The generic electric bill in the United States only shows you the difference
between your meter readings for the current month and the preceding last month.
Those readings are used to determine your kWh consumption for the month. The kWh
usage is then multiplied by just over eleven cents and that becomes your simple
energy charge. The net bill also includes a NES customer charge of $16.90 (unless
you’ve had a month in the last year where your home used over 2,000 kWh, which
makes your customer charge $24.90) and a TVA grid access charge of $6.66 for a
total Customer Charge of $23.56 for an average residential account. This
simplistic billing seems to best suit the customers who are not energy experts,
but is that reason enough to use it?
Just how are these
simple rates derived? If you want to know that answer, prepare yourself for a little
mathematical discussion that will reveal some intrinsic, yet bizarre issues
with the way NES (and, for that matter, all retail rates presently implemented
by TVA’s local power companies) designs its retail electric rates. Where does
the 11 cents per kWh cost come from, and what is the deal with the additional
customer charge? Well, here goes. Out of that 11-cent charge, about 8.4 cents is
collected just to pay for the power purchased from TVA (the TVA wholesale cost
varies by time, day, and month, so that 8.4 cent cost is averaged here for
simplicity). The remaining 2.6 cents per kWh is retained by NES to help cover
their non-energy costs of accomplishing their mission (these are called Fixed
Costs in utility speak). So, NES is using a volumetric adder to kWh consumption
(which is sort of invisible to the customer) and a Customer Charge to collect
the revenue needed to cover their Fixed Cost for serving each account.
Here we should
discuss this important difference between volumetric charges and fixed charges,
as that is the big argument among retail electric rate experts at the 3,000
electric utilities in the United States. Volumetric charges are derived by
measuring the volume of something, then multiplying that volume by a per unit
amount. That works fine for kWh, because utilities like NES also buy their kWh
from a wholesale vendor that charges them volumetrically. The problem comes
when a utility tries to collect a fixed amount, to cover a fixed cost, via an
added amount to a volumetric per unit amount. Since the volume purchased varies
wildly, it is certain that any volumetric collection of a fixed cost is going
to be inaccurate, unjust, and discriminatory. NES, and scores of other local
utilities, try to skirt this issue by doing some of both, which guarantees that
their rates are not actually cost-based, but it allows them to bury some Fixed
Cost revenue collection by disguising it within the cost per kWh.
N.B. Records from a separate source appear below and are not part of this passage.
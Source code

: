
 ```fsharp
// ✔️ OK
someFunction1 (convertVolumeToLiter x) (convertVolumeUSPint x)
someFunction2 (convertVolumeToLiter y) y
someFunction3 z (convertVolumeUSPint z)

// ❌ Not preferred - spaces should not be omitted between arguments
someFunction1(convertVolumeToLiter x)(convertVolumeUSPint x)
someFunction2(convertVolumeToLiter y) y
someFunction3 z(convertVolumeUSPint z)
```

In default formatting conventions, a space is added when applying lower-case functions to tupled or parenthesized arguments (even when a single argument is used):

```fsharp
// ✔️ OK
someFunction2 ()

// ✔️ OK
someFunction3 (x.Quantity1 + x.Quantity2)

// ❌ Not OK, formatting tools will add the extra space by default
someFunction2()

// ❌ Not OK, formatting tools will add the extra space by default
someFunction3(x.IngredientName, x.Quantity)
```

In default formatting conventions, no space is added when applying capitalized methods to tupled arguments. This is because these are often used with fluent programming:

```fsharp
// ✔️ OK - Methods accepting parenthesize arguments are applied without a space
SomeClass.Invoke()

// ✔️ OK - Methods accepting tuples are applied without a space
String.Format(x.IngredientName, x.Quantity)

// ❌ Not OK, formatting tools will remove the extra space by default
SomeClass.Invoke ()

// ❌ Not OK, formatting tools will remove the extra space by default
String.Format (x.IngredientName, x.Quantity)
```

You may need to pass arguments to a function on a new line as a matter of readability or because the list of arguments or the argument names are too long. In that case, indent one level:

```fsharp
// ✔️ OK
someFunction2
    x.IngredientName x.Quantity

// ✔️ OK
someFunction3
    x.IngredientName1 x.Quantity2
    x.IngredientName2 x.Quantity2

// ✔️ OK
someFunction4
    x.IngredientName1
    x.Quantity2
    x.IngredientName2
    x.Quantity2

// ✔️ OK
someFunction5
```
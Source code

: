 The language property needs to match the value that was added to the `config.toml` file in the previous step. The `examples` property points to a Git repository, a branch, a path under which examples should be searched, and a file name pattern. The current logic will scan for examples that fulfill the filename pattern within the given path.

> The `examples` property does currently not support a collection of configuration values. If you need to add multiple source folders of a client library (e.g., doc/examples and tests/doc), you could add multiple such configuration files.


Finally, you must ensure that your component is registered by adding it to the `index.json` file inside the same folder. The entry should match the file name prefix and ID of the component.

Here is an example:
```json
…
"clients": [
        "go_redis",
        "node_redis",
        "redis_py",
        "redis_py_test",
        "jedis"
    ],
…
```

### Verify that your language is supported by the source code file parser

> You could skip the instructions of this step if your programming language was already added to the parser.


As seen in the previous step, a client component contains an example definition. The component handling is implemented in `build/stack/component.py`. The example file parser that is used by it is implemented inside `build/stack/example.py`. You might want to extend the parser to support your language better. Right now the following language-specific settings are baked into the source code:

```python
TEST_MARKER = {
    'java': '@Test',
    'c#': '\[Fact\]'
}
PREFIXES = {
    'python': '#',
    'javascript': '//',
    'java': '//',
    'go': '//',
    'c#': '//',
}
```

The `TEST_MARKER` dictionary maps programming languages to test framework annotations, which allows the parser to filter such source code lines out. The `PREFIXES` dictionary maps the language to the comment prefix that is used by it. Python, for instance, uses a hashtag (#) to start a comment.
Other utilities
serving SV do the same thing. HVUD and Piedmont Natural Gas both employ the
monthly fixed charge plus a per unit adder as well. This system isn’t fair
because it is invisible to most customers. This situation is just another
example of the struggle we all face in the search for equality of treatment
from vendors we count on to make us feel secure.
For a residential
electric customer of NES, the assigned Fixed Cost is somewhere around $54.00
per month (this is an educated guess from experience). So why are we charged $23.56
(or $31.56) per month for the customer charge? Why isn’t everyone charged
$54.00 instead? This is where the commitment to ancient metering infrastructure,
ancient rate architecture, and political philosophy rears its head, as
discussed above. If everyone were paying a customer charge equal to the Fixed
Cost of keeping our home attached to the NES grid, then we should only have to
pay that average 8.4 cents per kWh, which is the wholesale cost, for our actual
energy usage. Instead, mainly because of the momentum of the way electric
utilities have operated for the last century, NES marks up each kWh by 2.6
cents to collect a portion of their Fixed Costs AND they also charge a customer
charge which is also intended to collect another portion of the Fixed Costs. As
explained above, this is a problem that results in practically no one paying
their fair share of a utility’s Fixed Costs.
When NES (and nearly
every other electric utility) tries to collect the $54.00 Fixed Cost per
residential customer (which covers all their costs that are not directly
related to your volume of energy consumption) with a customer charge AND a
markup on each kWh, practically no one pays an amount equal their cost of being
served. Nearly everyone either overpays or underpays. In Nashville, the average
monthly kWh usage is currently about 1,250 kWh, so if we multiply 1,250 kWh by 2.6
cents, we get $32.50, which is more than half of what NES needs to pay their
Fixed Coster per residential customer! If you add that $32.50 to the $23.56
Customer Charge, then NES neatly collects nearly exactly $54 to cover the Fixed
Cost for the average residential customer (this makes sense because retail
rates are designed around the average customer). So, for the handful of
residential accounts that regularly consume the average 1,250 kWh per month,
the NES rate architecture works quite well. But it gets remarkably unfair (and
remember, this is not a NES exclusive problem), when we examine what happens to
residential accounts whose monthly consumption of kWh is lower, or higher, than
average.
Stay with me now.
That 8.4 cent per kWh average wholesale cost has several components besides the
varying cost of a wholesale kWh. For example, a very large component of the
wholesale power cost is the monthly peak demand charge. This can amount to 40%
of NES’s monthly wholesale power bill from TVA, and while modern electric
meters like the ones on our houses in SV can determine just how much each home
contributes to that peak demand, the local power companies choose to ignore the
opportunity to determine that amount and bill each account for their actual
contribution to that cost. Rather, the local power companies choose to
socialize the demand charge and include that cost as a portion of the 11 cent
per kWh charge for a residential account. A residential account’s contribution
to NES’s monthly peak demand charge can vary wildly. In the summer, NES’s peak
demand will always happen between noon and 6 PM on a weekday. If your home is
only using air conditioning during the peak, it is likely that the socialized
rate over-estimates your contribution to peak demand such that you over-pay. If
you throw a roast in the oven, or wash and dry clothes during the peak hour,
your actions might drastically eclipse the amount NES has estimated in the
socialized retail rates, which means that you under-pay. This is a
demonstration of how no one really pays the true cost of buying electric power
using the simple rate architecture employed by NES and most other local power
companies.
In summary, NES
needs to collect a bit over $54 from each residential customer over and above
what the actual wholesale energy cost is for each customer. To accomplish that,
they have implemented a Customer Charge of $16.90+$6.66 ($23.56) for those
accounts who use something near 1,250 kWh per month, and that works quite well.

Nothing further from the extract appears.